An unusual case of incidental pancreatic neuroendocrine tumor presenting with main pancreatic duct cystic dilatation
Samuel Essoun, Nii A Adu-Aryee, Henry E Obaka, Bernard Seshie, Dzifa Dey, Simon Naporo

TL;DR
A rare case of a pancreatic tumor was misdiagnosed as a pseudocyst, highlighting challenges in diagnosing small pancreatic tumors.
Contribution
This case report presents a unique diagnostic challenge of a pancreatic neuroendocrine tumor mimicking a pseudocyst.
Findings
A pancreatic neuroendocrine tumor was found to cause main pancreatic duct dilatation and sacculation.

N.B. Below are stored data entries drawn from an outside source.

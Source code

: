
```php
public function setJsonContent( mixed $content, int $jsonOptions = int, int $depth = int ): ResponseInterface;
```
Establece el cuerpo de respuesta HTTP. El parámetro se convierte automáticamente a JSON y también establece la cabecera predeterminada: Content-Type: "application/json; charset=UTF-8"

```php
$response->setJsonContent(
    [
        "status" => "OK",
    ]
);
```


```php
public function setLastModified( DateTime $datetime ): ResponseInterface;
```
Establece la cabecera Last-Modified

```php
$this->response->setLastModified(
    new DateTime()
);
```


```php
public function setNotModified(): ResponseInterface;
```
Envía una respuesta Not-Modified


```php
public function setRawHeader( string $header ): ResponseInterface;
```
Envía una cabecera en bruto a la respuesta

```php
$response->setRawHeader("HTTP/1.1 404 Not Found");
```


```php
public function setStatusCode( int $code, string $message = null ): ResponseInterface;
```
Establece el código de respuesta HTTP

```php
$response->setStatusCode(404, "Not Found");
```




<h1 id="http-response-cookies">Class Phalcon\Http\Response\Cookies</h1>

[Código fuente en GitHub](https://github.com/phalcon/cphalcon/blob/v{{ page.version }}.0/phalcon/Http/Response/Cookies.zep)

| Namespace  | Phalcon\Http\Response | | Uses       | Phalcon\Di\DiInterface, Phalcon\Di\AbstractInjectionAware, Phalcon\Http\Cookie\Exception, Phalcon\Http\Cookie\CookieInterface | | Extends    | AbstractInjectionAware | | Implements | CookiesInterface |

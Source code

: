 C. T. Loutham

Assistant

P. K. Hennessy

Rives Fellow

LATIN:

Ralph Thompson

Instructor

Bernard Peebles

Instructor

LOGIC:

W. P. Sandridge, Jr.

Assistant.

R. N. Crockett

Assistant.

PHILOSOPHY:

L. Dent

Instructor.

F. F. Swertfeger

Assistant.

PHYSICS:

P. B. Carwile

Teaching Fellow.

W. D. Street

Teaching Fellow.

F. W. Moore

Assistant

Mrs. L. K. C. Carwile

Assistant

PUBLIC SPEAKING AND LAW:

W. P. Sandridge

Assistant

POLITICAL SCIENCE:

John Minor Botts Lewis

Initial imaging misdiagnosed the tumor as a pseudocyst or intra-ductal papillary mucinous neoplasm.
The case emphasizes the difficulty in diagnosing small asymptomatic pancreatic tumors with limited imaging.
Abstract
Introduction: Pancreatic lesions have varied morphology and presentation making their diagnosis challenging. The lesions may be asymptomatic incidentalomas on abdominal imaging for other conditions, symptomatic producing specific hormone effects or causing local effects. Case: We report a 35-year-old woman with recurrent abdominal pain confirmed gastroesophageal reflux disease. Initial CT imaging reported findings of a pancreatic pseudocysts. A careful review of the imaging showed cystic dilatation of the main pancreatic duct mimicking a main pancreatic duct intra-ductal papillary mucinous neoplasm. At surgery, a small nodule palpated in the pancreatic head with sacculation in the body and tail. A histopathological review showed a pancreatic neuroendocrine tumour blocking the main pancreatic duct at the neck causing downstream dilatation and sacculation. This case highlights the…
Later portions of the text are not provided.